Most recently we have been working together with a representative from Social Work England to develop a programme of sessions to support registered practitioners with their continuing professional development (CPD). This will involve a series of short sessions on set days each quarter. The first session provided an overview of the underpinning elements of Social Work England Standard 4: Maintain my CPD (setting out what you need to do to maintain your registration) looking at how Research in Practice resources might support it. Three subsequent half-hour sessions looked at each element in turn presenting examples of specific resources practitioners might wish to consider using, but also giving them time to share examples of CPD activity they have completed.

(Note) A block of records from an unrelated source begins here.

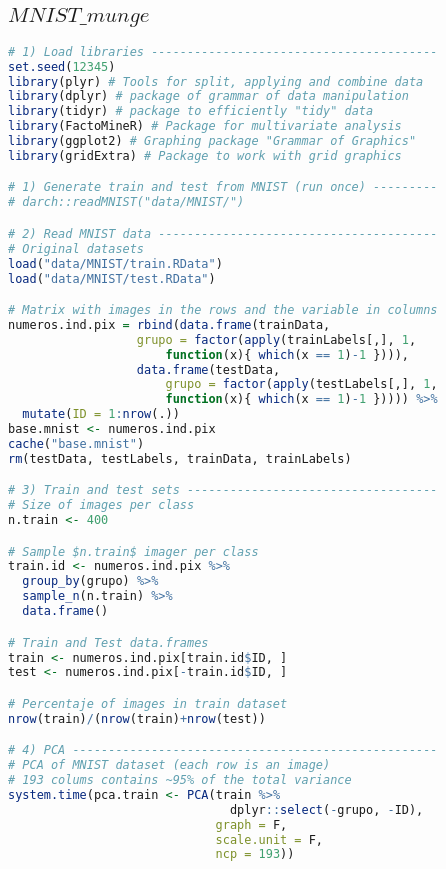 \subsection{$MNIST\_munge$}
\begin{lstlisting}[language=R, basicstyle=\small]
# 1) Load libraries ----------------------------------------
set.seed(12345)
library(plyr) # Tools for split, applying and combine data
library(dplyr) # package of grammar of data manipulation
library(tidyr) # package to efficiently "tidy" data
library(FactoMineR) # Package for multivariate analysis
library(ggplot2) # Graphing package "Grammar of Graphics"
library(gridExtra) # Package to work with grid graphics

# 1) Generate train and test from MNIST (run once) ---------
# darch::readMNIST("data/MNIST/")

# 2) Read MNIST data ---------------------------------------
# Original datasets
load("data/MNIST/train.RData")
load("data/MNIST/test.RData")

# Matrix with images in the rows and the variable in columns
numeros.ind.pix = rbind(data.frame(trainData, 
                  grupo = factor(apply(trainLabels[,], 1,  
                      function(x){ which(x == 1)-1 }))),
                  data.frame(testData, 
                      grupo = factor(apply(testLabels[,], 1,  
                      function(x){ which(x == 1)-1 })))) %>% 
  mutate(ID = 1:nrow(.))
base.mnist <- numeros.ind.pix
cache("base.mnist")
rm(testData, testLabels, trainData, trainLabels)

# 3) Train and test sets -----------------------------------
# Size of images per class
n.train <- 400

# Sample $n.train$ imager per class
train.id <- numeros.ind.pix %>% 
  group_by(grupo) %>% 
  sample_n(n.train) %>% 
  data.frame()

# Train and Test data.frames                    
train <- numeros.ind.pix[train.id$ID, ]
test <- numeros.ind.pix[-train.id$ID, ]

# Percentaje of images in train dataset
nrow(train)/(nrow(train)+nrow(test))

# 4) PCA ---------------------------------------------------
# PCA of MNIST dataset (each row is an image)
# 193 colums contains ~95% of the total variance
system.time(pca.train <- PCA(train %>% 
                               dplyr::select(-grupo, -ID), 
                             graph = F,
                             scale.unit = F,
                             ncp = 193))


\end{lstlisting}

Each session included the opportunity for practitioners to reflect on their CPD so far and to highlight topics of interest for discussion later in the year. Comments from staff attending has been positive suggesting that they feel reassured, supported, and appreciative of the opportunity to have some of the discussions missing when they are working remotely. The hope is that by the end of November practitioners will have been able to record succinct, relevant, impactful CPD against all the required elements of Standard 4.

If you would like to use a similar approach you can access a recorded version of session one of this programme.​

Louise Johnstone and Kath Webster

Louise Johnstone is a senior associate and account manager with Research in Practice. She works closely with Link Officers and Strategic Champions from across the Research in Practice Partner network supporting them to embed the use of the resources in practice. Helping them to share ideas for growing and maintaining engagement. Kath Webster is a Learning and Development Practitioner for Social Work, and the Link Officer for Bolton Council across the children, families, and adults practice areas.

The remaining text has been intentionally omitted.